The rest of the staff shook their heads agreeing with everyone else and that was the moment Nic lost his chance of working in a place he spent two years studying for. I knew they were talking about him. He had applied for the job and had his fingers crossed he could stay on the same campus with the people he already knew. I never said anything that day. I never told Nic about the illegal conversation that took place discriminating against him for a job. I figured he wouldn’t want to work with a bunch of assholes anyway. What pissed me off the most was the fact that for years the hospital had an advertising campaign, classes on diversity, and set goals to hire people of different backgrounds to be a leading example of the future workplace of America. In the dark closet of the hospital things happened and the bigots hid behind their mask and carefully crafted words.
Nic finally landed a job out of town, for the same hospital, but a different building. We lost track after that, promising to grab a beer together sometime. Months later, I came into work and my boos approached me in the hall. I could tell she was upset but looked like she was more worried about me.
“Did you hear about Nic?” she asked. I knew right away it was bad, whatever the news was I wasn’t going to like it.
“No, what happened to Nic?”
“He killed himself yesterday. He was found in his apartment.”

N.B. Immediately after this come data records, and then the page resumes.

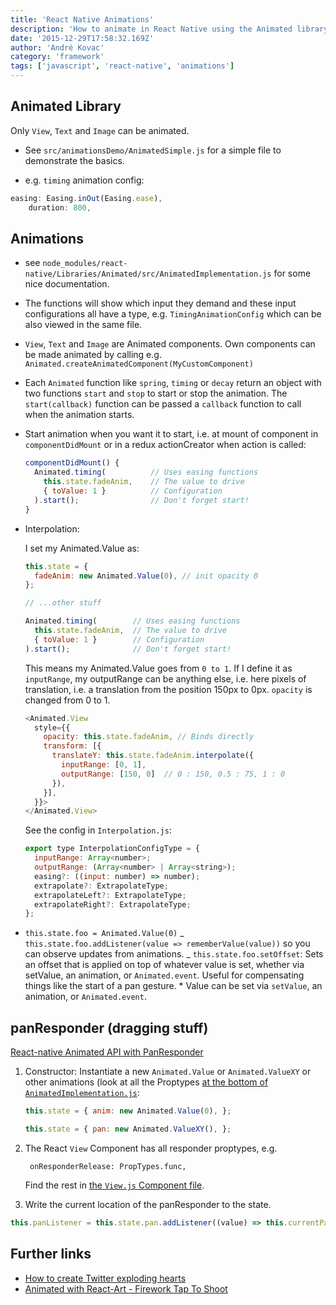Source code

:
 ```yaml
---
title: 'React Native Animations'
description: 'How to animate in React Native using the Animated library'
date: '2015-12-29T17:58:32.169Z'
author: 'André Kovac'
category: 'framework'
tags: ['javascript', 'react-native', 'animations']
---
```


## Animated Library

Only `View`, `Text` and `Image` can be animated.

* See `src/animationsDemo/AnimatedSimple.js` for a simple file to demonstrate the basics.

* e.g. `timing` animation config:

```js
easing: Easing.inOut(Easing.ease),
    duration: 800,
```

## Animations

- see `node_modules/react-native/Libraries/Animated/src/AnimatedImplementation.js` for some nice documentation.
- The functions will show which input they demand and these input configurations all have a type, e.g. `TimingAnimationConfig` which can be also viewed in the same file.
- `View`, `Text` and `Image` are Animated components. Own components can be made animated by calling e.g. `Animated.createAnimatedComponent(MyCustomComponent)`
- Each `Animated` function like `spring`, `timing` or `decay` return an object with two functions `start` and `stop` to start or stop the animation. The `start(callback)` function can be passed a `callback` function to call when the animation starts.
- Start animation when you want it to start, i.e. at mount of component in `componentDidMount` or in a redux actionCreator when action is called:

  ```js
  componentDidMount() {
    Animated.timing(          // Uses easing functions
      this.state.fadeAnim,    // The value to drive
      { toValue: 1 }          // Configuration
    ).start();                // Don't forget start!
  }
  ```

- Interpolation:

  I set my Animated.Value as:

  ```js
  this.state = {
    fadeAnim: new Animated.Value(0), // init opacity 0
  };

  // ...other stuff

  Animated.timing(        // Uses easing functions
    this.state.fadeAnim,  // The value to drive
    { toValue: 1 }        // Configuration
  ).start();              // Don't forget start!
  ```

  This means my Animated.Value goes from `0 to 1`. If I define it as `inputRange`, my outputRange can be anything else, i.e. here pixels of translation, i.e. a translation from the position 150px to 0px. `opacity` is changed from 0 to 1.

  ```js
  <Animated.View
    style={{
      opacity: this.state.fadeAnim, // Binds directly
      transform: [{
        translateY: this.state.fadeAnim.interpolate({
          inputRange: [0, 1],
          outputRange: [150, 0]  // 0 : 150, 0.5 : 75, 1 : 0
        }),
      }],
    }}>
  </Animated.View>
  ```

  See the config in `Interpolation.js`:

  ```js
  export type InterpolationConfigType = {
    inputRange: Array<number>;
    outputRange: (Array<number> | Array<string>);
    easing?: ((input: number) => number);
    extrapolate?: ExtrapolateType;
    extrapolateLeft?: ExtrapolateType;
    extrapolateRight?: ExtrapolateType;
  };
  ```

- `this.state.foo = Animated.Value(0)`
  _ `this.state.foo.addListener(value => rememberValue(value))` so you can observe updates from animations.
  _ `this.state.foo.setOffset`: Sets an offset that is applied on top of whatever value is set, whether via setValue, an animation, or `Animated.event`. Useful for compensating things like the start of a pan gesture. \* Value can be set via `setValue`, an animation, or `Animated.event`.


## panResponder (dragging stuff)

[React-native Animated API with PanResponder](http://browniefed.com/blog/react-native-animated-api-with-panresponder/)

1. Constructor: Instantiate a new `Animated.Value` or `Animated.ValueXY` or other animations (look at all the Proptypes [at the bottom of `AnimatedImplementation.js`](https://github.com/facebook/react-native/blob/master/Libraries/Animated/src/AnimatedImplementation.js):

	```js
	this.state = { anim: new Animated.Value(0), };
	```

	```js
	this.state = { pan: new Animated.ValueXY(), };
	```

2. The React `View` Component has all responder proptypes, e.g.

		onResponderRelease: PropTypes.func,

	Find the rest in [the `View.js` Component file](https://github.com/facebook/react-native/blob/master/Libraries/Components/View/View.js).

5. Write the current location of the panResponder to the state.

```js
this.panListener = this.state.pan.addListener((value) => this.currentPanValue = value);
```

## Further links

* [How to create Twitter exploding hearts](http://browniefed.com/blog/react-native-how-to-create-twitter-exploding-hearts/)
* [Animated with React-Art - Firework Tap To Shoot](http://browniefed.com/blog/react-native-animated-with-react-art-firework-show/)
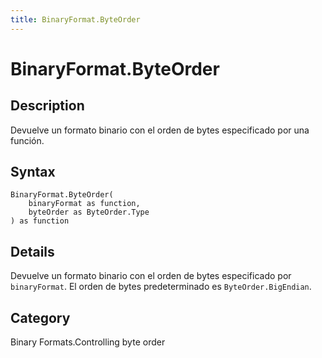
 ```yaml
---
title: BinaryFormat.ByteOrder
---
```


# BinaryFormat.ByteOrder


## Description

Devuelve un formato binario con el orden de bytes especificado por una función.


## Syntax

```powerquery
BinaryFormat.ByteOrder(
    binaryFormat as function,
    byteOrder as ByteOrder.Type
) as function
```


## Details

Devuelve un formato binario con el orden de bytes especificado por <code>binaryFormat</code>.  El orden de bytes predeterminado es <code>ByteOrder.BigEndian</code>.



## Category
Binary Formats.Controlling byte order
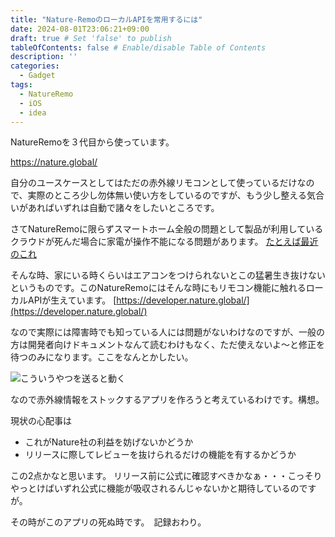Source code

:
```yaml
---
title: "Nature-RemoのローカルAPIを常用するには"
date: 2024-08-01T23:06:21+09:00
draft: true # Set 'false' to publish
tableOfContents: false # Enable/disable Table of Contents
description: ''
categories:
  - Gadget
tags:
  - NatureRemo
  - iOS
  - idea
---
```


NatureRemoを３代目から使っています。

https://nature.global/

自分のユースケースとしてはただの赤外線リモコンとして使っているだけなので、実際のところ少し勿体無い使い方をしているのですが、もう少し整える気合いがあればいずれは自動で諸々をしたいところです。

さてNatureRemoに限らずスマートホーム全般の問題として製品が利用しているクラウドが死んだ場合に家電が操作不能になる問題があります。
[たとえば最近のこれ](https://nature.global/press/news/21484/)

そんな時、家にいる時くらいはエアコンをつけられないとこの猛暑生き抜けないというものです。このNatureRemoにはそんな時にもリモコン機能に触れるローカルAPIが生えています。
[https://developer.nature.global/](https://developer.nature.global/)

なので実際には障害時でも知っている人には問題がないわけなのですが、一般の方は開発者向けドキュメントなんて読むわけもなく、ただ使えないよ〜と修正を待つのみになります。ここをなんとかしたい。

![こういうやつを送ると動く](/images/nature-remo.png)


なので赤外線情報をストックするアプリを作ろうと考えているわけです。構想。

現状の心配事は
- これがNature社の利益を妨げないかどうか
- リリースに際してレビューを抜けられるだけの機能を有するかどうか

この2点かなと思います。
リリース前に公式に確認すべきかなぁ・・・こっそりやっとけばいずれ公式に機能が吸収されるんじゃないかと期待しているのですが。

その時がこのアプリの死ぬ時です。　記録おわり。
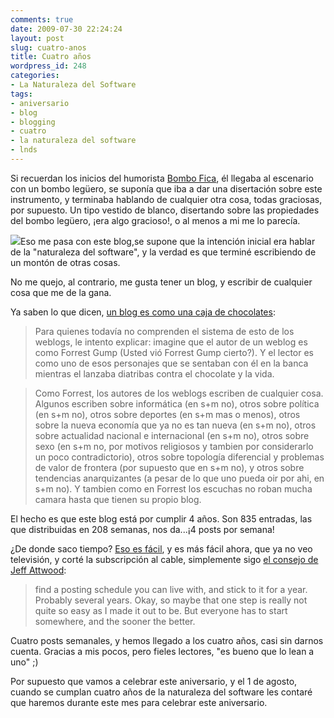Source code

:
 ```yaml
---
comments: true
date: 2009-07-30 22:24:24
layout: post
slug: cuatro-anos
title: Cuatro años
wordpress_id: 248
categories:
- La Naturaleza del Software
tags:
- aniversario
- blog
- blogging
- cuatro
- la naturaleza del software
- lnds
---
```





Si recuerdan los inicios del humorista [Bombo Fica](http://www.facebook.com/pages/BOMBO-FICA/31802343888), él llegaba al escenario con un bombo legüero, se suponía que iba a dar una disertación sobre este instrumento, y terminaba hablando de cualquier otra cosa, todas graciosas, por supuesto. Un tipo vestido de blanco, disertando sobre las propiedades del bombo legüero, ¡era algo gracioso!, o al menos a mi me lo parecía.




[![](http://www.lnds.net/blog/wp-content/uploads/2009/07/bombo.jpg)](http://www.lnds.net/blog/wp-content/uploads/2009/07/bombo.jpg)Eso me pasa con este blog,se supone que la intención inicial era hablar de la "naturaleza del software", y la verdad es que terminé escribiendo de un montón de otras cosas.








No me quejo, al contrario, me gusta tener un blog, y escribir de cualquier cosa que me de la gana.




Ya saben lo que dicen, [un blog es como una caja de chocolates](http://www.santamaradona.org/blog/0302/138):







> Para quienes todavía no comprenden el sistema de esto de los weblogs, le intento explicar: imagine que el autor de un weblog es como Forrest Gump (Usted vió Forrest Gump cierto?). Y el lector es como uno de esos personajes que se sentaban con él en la banca mientras el lanzaba diatribas contra el chocolate y la vida. 
















> Como Forrest, los autores de los weblogs escriben de cualquier cosa. Algunos escriben sobre informática (en s+m no), otros sobre política (en s+m no), otros sobre deportes (en s+m mas o menos), otros sobre la nueva economía que ya no es tan nueva (en s+m no), otros sobre actualidad nacional e internacional (en s+m no), otros sobre sexo (en s+m no, por motivos religiosos y tambien por considerarlo un poco contradictorio), otros sobre topología diferencial y problemas de valor de frontera (por supuesto que en s+m no), y otros sobre tendencias anarquizantes (a pesar de lo que uno pueda oir por ahi, en s+m no). Y tambien como en Forrest los escuchas no roban mucha camara hasta que tienen su propio blog. 




> 



El hecho es que este blog está por cumplir 4 años. Son 835 entradas, las que distribuidas en 208 semanas, nos da...¡4 posts por semana!


¿De donde saco tiempo? [Eso es fácil](http://www.lnds.net/2008/06/de-donde-saca-el-tiempo-la-gente.html), y es más fácil ahora, que ya no veo televisión, y corté la subscripción al cable, simplemente sigo [el consejo de Jeff Attwood](http://www.codinghorror.com/blog/archives/000983.html): 










> find a posting schedule you can live with, and stick to it for a year. Probably several years. Okay, so maybe that one step is really not quite so easy as I made it out to be. But everyone has to start somewhere, and the sooner the better.




> 





Cuatro posts semanales, y hemos llegado a los cuatro años, casi sin darnos cuenta. Gracias a mis pocos, pero fieles lectores, "es bueno que lo lean a uno" ;)


Por supuesto que vamos a celebrar este aniversario, y el 1 de agosto, cuando se cumplan cuatro años de la naturaleza del software les contaré que haremos durante este mes para celebrar este aniversario.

Tears swelled up in my eyes and I shook my head not wanting to believe it. Last I knew he had a girlfriend he really liked, friends he regularly hung out with, and was enjoying the new job.
“how did he do it?” I don’t know why I needed to know but I did.
“Hung himself.”
I don’t know who found him but it was estimated he was there all night and found sometime in the morning when he didn’t show up for work. My boss offered to send me home knowing that I had known Nic for years, but I didn’t want to be alone.
The funeral was held in Chicago where he was from. The parents had a catholic ceremony, I imagined Nic turning over in the coffin telling everyone to kiss his ass. A picture from high school was used for the obituary and the headstone was labeled with Nicole instead of Nic. The person I knew wasn’t only dead but it was like they had never existed at all. I couldn’t go the funeral for several reasons. It wasn’t about time off or not wanting to make the trip, the people who knew Nic weren’t in Chicago, those people were mourning the loss of someone that had not existed for years. Hell, I wouldn’t have been able to go if I wanted to. When my Great Grandmother died, I wasn’t allowed the day off because she wasn’t immediate family. I guess the hospital didn’t understand how family trees work.
The weeks that followed I thought about Nic often, feeling guilty for never grabbing that beer with him or checking to see how he was doing. I wasn’t much of a friend and I regret that to this day. Whenever I play a jazz record or listen to the late-night Jazz on NPR, I think of Nic. It was one thing we had in common in high school, listening to the new music we discovered that nobody else had an interest in. I didn’t stay in the radiology area for long after that. While I could say what had happened there was a rare occurrence, it’s not. I miss my friend and I wish I didn’t take things like this to learn what really matters in life. Do me a favor and call that friend you haven’t heard from in a while. They maybe wanting to hear from you.